陈松意深吸一口气,从方才所见中平复的心情,这才答道:“是中毒。”
这是一种她没有见过的毒,起码她前世在边关没有见过。
一听她的话,萧应离还没有作出反应,温大夫就忍不住道:“这不可能是中毒。”
没有哪种毒能像这样均匀扩散,影响到五脏六腑乃至人的血肉,却还能让人不死的。
陈松意却是点了点头,向着萧应离解释:“我不是大夫,我只能将我看到的东西,用最相近的话语来描述。”
后者表示自己明白,请她接着说。
陈松意皱眉道:“这像是一种无形无味的毒,不用吃,不用闻,只需要进入一定的范围,都会中毒。

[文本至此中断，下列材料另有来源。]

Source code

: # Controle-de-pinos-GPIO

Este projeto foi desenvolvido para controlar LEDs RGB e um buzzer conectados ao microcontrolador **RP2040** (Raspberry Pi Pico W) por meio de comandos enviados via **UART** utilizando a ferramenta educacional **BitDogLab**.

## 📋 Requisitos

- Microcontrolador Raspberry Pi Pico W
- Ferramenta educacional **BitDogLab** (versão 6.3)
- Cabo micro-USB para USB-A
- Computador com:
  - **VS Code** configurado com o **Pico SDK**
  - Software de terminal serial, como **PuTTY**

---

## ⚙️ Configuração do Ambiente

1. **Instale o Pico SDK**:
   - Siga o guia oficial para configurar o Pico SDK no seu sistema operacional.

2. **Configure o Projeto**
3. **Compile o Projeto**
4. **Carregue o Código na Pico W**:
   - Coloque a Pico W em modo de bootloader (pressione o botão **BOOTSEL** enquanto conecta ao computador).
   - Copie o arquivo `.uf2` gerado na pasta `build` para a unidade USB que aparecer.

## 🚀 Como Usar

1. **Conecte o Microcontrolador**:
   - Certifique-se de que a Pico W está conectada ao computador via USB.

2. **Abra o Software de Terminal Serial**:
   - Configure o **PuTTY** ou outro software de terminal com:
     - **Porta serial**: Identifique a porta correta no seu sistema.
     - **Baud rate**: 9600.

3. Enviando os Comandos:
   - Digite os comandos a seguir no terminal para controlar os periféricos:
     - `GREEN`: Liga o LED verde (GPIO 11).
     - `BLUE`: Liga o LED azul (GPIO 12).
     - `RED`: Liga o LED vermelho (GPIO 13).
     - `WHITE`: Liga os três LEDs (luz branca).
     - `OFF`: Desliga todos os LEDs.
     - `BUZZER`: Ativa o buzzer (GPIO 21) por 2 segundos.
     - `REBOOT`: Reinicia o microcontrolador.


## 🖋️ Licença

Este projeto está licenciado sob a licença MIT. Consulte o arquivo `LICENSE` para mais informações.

“这毒源非常隐蔽,或者说非常普通,可能就像是随处可见的石头,又或者地上的泥土,让人根本想不到是它在起作用。”
温大夫听着,神情变得凝重了。
他喃喃道:“世上居然还会有这样的毒物……”
萧应离的目光凝肃起来。
如果像她说的这样,整个建城之地里最不缺的都是石头跟泥土,根本不可能从这些随处可见之物中分辨出毒源。
陈松意看着他们的反应,有件事她还没说——
恐怕这里面,还有阵法的作用。
这阵就是用了这种毒物来做阵眼跟核心,增幅效果。
这样阴狠的手笔,又跟大齐边军、跟厉王有这样大的仇恨,自然是出自草原王庭了。
第二世的时候,他们就常用这个来困住大齐边军。
眼前的人会到风雷寨去请她的父亲出战,也是为了克制他们。